Abdellatif Ouahbi, SG du PAM

Celui qui préside aux destinées du parti du tracteur depuis février 2020 s’est dit prêt à se ranger dans l’opposition aux côtés du PJD, face à la possible victoire du Rassemblement national des indépendants (RNI), qu’il accuse ouvertement “d’inonder la scène politique avec de l’argent”. Et de menacer : “Aucun gouvernement ne pourra résister longtemps face à une alliance entre le PJD et le PAM dans l’opposition.

De là à voir les deux formations, jusque-là ennemies, allier leurs forces au lendemain des élections législatives du 8 septembre ?

Aucune ligne rouge

Il n’y a aucune alliance entre le PJD et le PAM, répond, laconique, le vice-secrétaire général du parti de la lampe, Mohamed Yatim.
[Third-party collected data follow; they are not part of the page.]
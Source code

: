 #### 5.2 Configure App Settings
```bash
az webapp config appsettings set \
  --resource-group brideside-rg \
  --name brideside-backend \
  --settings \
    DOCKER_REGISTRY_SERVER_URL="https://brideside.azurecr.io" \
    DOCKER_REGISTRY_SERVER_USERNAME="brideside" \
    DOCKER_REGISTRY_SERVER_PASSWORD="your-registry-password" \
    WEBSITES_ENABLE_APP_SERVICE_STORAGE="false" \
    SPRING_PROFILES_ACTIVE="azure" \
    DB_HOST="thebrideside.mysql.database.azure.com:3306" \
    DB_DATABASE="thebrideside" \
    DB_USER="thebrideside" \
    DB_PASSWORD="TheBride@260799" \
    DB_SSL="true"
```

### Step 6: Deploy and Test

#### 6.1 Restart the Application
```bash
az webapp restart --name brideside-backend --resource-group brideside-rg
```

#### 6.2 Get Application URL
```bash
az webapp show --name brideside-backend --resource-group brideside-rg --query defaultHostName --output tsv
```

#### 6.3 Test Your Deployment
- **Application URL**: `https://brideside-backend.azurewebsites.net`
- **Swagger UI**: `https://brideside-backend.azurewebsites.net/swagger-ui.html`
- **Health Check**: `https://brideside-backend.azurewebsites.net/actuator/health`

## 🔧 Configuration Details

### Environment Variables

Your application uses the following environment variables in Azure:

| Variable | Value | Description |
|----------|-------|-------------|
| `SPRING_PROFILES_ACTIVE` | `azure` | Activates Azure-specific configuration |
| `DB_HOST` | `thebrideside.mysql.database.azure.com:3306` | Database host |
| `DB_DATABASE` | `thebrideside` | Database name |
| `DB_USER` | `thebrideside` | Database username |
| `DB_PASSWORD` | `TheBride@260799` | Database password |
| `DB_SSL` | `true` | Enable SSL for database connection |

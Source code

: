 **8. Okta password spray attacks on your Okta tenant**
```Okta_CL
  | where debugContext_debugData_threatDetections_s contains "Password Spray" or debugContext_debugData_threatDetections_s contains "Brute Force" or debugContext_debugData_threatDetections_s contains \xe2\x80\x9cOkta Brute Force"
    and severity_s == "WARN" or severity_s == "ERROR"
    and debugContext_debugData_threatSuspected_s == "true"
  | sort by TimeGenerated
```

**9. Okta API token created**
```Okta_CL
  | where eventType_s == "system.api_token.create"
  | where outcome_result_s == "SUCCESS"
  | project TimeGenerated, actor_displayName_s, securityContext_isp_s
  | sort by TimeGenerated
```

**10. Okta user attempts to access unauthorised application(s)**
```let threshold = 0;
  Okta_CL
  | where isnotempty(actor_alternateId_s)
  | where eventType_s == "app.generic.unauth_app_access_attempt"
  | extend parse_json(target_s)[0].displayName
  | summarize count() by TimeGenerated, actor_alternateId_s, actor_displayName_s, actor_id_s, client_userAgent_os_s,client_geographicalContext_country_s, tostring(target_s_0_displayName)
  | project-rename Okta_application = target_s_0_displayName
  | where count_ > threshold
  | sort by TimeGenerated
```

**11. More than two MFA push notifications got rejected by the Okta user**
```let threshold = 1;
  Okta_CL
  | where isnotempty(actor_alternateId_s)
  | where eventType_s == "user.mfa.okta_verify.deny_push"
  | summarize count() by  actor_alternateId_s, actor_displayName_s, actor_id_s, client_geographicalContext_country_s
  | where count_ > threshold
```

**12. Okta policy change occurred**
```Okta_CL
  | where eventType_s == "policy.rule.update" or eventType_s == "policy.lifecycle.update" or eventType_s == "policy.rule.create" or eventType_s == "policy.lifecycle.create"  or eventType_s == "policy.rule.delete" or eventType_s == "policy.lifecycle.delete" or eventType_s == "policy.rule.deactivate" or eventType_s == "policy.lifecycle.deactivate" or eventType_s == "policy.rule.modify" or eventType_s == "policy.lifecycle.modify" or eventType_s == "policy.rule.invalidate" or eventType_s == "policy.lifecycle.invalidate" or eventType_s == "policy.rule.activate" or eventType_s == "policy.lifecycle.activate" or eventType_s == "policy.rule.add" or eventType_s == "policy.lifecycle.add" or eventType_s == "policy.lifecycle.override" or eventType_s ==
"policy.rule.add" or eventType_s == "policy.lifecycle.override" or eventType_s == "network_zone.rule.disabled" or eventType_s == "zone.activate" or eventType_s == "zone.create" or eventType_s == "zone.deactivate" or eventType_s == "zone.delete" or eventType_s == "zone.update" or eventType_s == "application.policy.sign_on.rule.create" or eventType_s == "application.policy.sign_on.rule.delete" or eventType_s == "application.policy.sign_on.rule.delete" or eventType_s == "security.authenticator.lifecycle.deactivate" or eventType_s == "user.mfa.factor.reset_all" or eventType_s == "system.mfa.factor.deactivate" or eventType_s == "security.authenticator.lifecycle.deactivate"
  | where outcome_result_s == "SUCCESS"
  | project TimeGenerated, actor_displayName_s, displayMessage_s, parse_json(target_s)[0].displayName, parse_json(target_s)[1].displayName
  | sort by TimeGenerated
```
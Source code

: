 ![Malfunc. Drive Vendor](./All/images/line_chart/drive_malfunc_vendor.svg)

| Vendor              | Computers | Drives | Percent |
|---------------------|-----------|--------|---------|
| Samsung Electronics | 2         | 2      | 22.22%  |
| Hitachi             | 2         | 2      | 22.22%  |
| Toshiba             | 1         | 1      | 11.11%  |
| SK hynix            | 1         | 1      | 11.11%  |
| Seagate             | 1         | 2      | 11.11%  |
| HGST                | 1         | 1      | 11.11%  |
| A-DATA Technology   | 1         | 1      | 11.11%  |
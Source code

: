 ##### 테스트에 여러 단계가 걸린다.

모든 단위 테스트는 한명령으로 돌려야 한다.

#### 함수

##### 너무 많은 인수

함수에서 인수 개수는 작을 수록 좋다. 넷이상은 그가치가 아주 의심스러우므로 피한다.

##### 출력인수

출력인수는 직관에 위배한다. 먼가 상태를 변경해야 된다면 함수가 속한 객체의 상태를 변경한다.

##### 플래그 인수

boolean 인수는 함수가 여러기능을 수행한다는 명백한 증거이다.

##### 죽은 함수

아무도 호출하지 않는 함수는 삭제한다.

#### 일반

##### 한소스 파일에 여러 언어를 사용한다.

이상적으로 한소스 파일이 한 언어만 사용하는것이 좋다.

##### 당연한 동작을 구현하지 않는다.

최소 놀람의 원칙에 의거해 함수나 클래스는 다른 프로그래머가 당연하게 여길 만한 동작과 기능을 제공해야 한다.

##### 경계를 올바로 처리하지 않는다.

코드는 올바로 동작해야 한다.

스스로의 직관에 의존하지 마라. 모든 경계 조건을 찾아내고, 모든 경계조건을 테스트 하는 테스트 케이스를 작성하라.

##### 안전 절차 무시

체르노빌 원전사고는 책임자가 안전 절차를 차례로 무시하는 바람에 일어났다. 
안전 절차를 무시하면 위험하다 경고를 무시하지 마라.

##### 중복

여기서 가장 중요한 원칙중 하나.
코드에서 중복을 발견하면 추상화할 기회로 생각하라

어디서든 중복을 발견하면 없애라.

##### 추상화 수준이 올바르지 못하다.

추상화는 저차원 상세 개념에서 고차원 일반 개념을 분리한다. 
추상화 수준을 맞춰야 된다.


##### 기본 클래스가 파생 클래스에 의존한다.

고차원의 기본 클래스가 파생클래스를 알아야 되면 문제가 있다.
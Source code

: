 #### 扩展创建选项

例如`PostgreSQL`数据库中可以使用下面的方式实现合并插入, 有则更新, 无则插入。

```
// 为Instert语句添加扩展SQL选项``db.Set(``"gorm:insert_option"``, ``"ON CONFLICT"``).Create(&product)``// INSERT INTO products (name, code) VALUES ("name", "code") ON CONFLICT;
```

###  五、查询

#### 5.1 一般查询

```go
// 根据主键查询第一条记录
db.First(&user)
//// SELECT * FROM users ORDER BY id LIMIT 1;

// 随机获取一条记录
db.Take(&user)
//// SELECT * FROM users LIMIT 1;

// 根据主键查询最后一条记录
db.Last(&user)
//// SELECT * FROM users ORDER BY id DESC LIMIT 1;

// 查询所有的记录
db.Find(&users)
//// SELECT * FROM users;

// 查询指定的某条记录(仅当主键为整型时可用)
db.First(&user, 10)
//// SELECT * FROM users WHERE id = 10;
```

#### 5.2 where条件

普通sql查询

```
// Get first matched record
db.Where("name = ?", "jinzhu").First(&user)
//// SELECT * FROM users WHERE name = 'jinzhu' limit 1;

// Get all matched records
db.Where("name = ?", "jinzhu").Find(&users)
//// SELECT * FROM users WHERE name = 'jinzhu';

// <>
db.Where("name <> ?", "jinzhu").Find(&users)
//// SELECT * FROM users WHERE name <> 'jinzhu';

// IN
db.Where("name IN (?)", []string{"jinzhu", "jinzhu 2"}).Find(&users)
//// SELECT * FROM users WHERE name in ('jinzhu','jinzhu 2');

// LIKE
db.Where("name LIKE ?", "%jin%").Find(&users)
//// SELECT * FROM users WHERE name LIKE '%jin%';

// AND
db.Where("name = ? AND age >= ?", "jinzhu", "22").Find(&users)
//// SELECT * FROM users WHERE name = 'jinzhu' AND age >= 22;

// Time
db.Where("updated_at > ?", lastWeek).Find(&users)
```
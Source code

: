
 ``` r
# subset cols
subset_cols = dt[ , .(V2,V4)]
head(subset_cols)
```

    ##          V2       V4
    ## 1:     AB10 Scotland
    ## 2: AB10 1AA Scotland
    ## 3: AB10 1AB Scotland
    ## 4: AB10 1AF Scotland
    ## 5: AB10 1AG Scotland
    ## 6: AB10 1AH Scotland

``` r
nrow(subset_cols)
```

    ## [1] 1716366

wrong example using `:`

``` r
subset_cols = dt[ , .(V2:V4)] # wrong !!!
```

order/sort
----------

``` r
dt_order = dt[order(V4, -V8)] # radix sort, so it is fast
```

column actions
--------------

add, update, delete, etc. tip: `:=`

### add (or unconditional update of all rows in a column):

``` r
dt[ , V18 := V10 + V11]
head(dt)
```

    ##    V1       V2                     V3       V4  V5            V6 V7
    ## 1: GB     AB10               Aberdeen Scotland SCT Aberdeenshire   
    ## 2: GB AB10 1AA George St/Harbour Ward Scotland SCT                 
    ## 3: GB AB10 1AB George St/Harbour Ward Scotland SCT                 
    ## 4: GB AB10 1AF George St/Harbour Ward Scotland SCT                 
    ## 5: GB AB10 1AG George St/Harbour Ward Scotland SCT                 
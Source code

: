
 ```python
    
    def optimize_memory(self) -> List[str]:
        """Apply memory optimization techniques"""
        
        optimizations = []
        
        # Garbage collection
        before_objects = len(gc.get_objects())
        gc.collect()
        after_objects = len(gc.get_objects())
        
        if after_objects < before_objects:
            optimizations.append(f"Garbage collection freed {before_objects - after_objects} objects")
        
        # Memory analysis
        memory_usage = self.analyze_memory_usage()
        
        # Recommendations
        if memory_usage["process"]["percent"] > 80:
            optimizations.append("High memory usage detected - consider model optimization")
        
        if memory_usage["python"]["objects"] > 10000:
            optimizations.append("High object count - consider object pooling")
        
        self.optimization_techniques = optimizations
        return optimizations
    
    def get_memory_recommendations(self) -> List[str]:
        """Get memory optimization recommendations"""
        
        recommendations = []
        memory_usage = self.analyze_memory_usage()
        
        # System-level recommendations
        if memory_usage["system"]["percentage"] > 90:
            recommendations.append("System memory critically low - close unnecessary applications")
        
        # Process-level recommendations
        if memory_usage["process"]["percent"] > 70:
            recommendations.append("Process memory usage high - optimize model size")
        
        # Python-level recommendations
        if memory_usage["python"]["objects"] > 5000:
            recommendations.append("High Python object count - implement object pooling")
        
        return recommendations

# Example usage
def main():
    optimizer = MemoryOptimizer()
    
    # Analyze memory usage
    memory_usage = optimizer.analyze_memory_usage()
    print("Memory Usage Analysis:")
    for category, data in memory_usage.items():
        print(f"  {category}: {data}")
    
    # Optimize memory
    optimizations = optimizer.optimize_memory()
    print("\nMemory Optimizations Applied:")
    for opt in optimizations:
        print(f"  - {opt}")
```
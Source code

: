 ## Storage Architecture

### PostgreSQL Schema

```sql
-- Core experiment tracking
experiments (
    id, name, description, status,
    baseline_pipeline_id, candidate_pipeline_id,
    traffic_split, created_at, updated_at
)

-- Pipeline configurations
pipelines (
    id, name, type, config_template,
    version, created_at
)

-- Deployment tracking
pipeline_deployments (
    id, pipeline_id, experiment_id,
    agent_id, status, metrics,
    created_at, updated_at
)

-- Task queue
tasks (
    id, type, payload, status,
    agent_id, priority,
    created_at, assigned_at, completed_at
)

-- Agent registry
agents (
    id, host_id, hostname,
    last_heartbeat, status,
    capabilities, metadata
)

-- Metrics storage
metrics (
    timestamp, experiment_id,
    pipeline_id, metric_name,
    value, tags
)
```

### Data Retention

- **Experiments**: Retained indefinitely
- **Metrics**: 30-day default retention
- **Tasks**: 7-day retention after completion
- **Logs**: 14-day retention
Les deux partis sont aujourd’hui en campagne électorale pour les scrutins du 8 septembre.

Pour l’ancien ministre de l’Emploi, les alliances du PJD “seront tributaires des résultats obtenus par le parti et les différentes formations politiques, au lendemain des résultats des élections”. Des éléments de langage que l’on retrouve également chez le leader de la formation à référentiel islamiste, Saâd-Eddine El Othmani. Dans un entretien accordé en juillet dernier à TelQuel, le chef du gouvernement sortant déclarait la position du PJD “ouverte à toutes les possibilités”. Même à une alliance avec le parti du tracteur, son principal opposant ?

“Le fait qu’il y ait ce rapprochement entre le PJD et le PAM est problématique, compte tenu du fait que le second a été créé justement pour affronter le premier”

Mustapha Sehimi, politologue

Le fait qu’il y ait ce rapprochement entre le PJD et le PAM est problématique, compte tenu du fait que le second a été créé justement pour affronter le premier”, résume le politologue Mustapha Sehimi. Dans une interview accordée à Hespress, Saâd-Eddine El Othmani ne dit pas autre chose : “Notre position à l’égard du PAM n’a pas changé.

Sauf que l’élection d’Abdellatif Ouahbi à la tête du PAM, en février 2020, semble changer la donne. Le nouvel ADN revendiqué par le leadership actuel a fait du PAM “un parti comme le reste des autres formations politiques, qui milite pour obtenir les premières places lors des prochains rendez-vous électoraux, sans toucher au droit des autres dans la participation politique”, comme l’expliquait Abdellatif Ouahbi, en mars 2021, dans les colonnes de TelQuel.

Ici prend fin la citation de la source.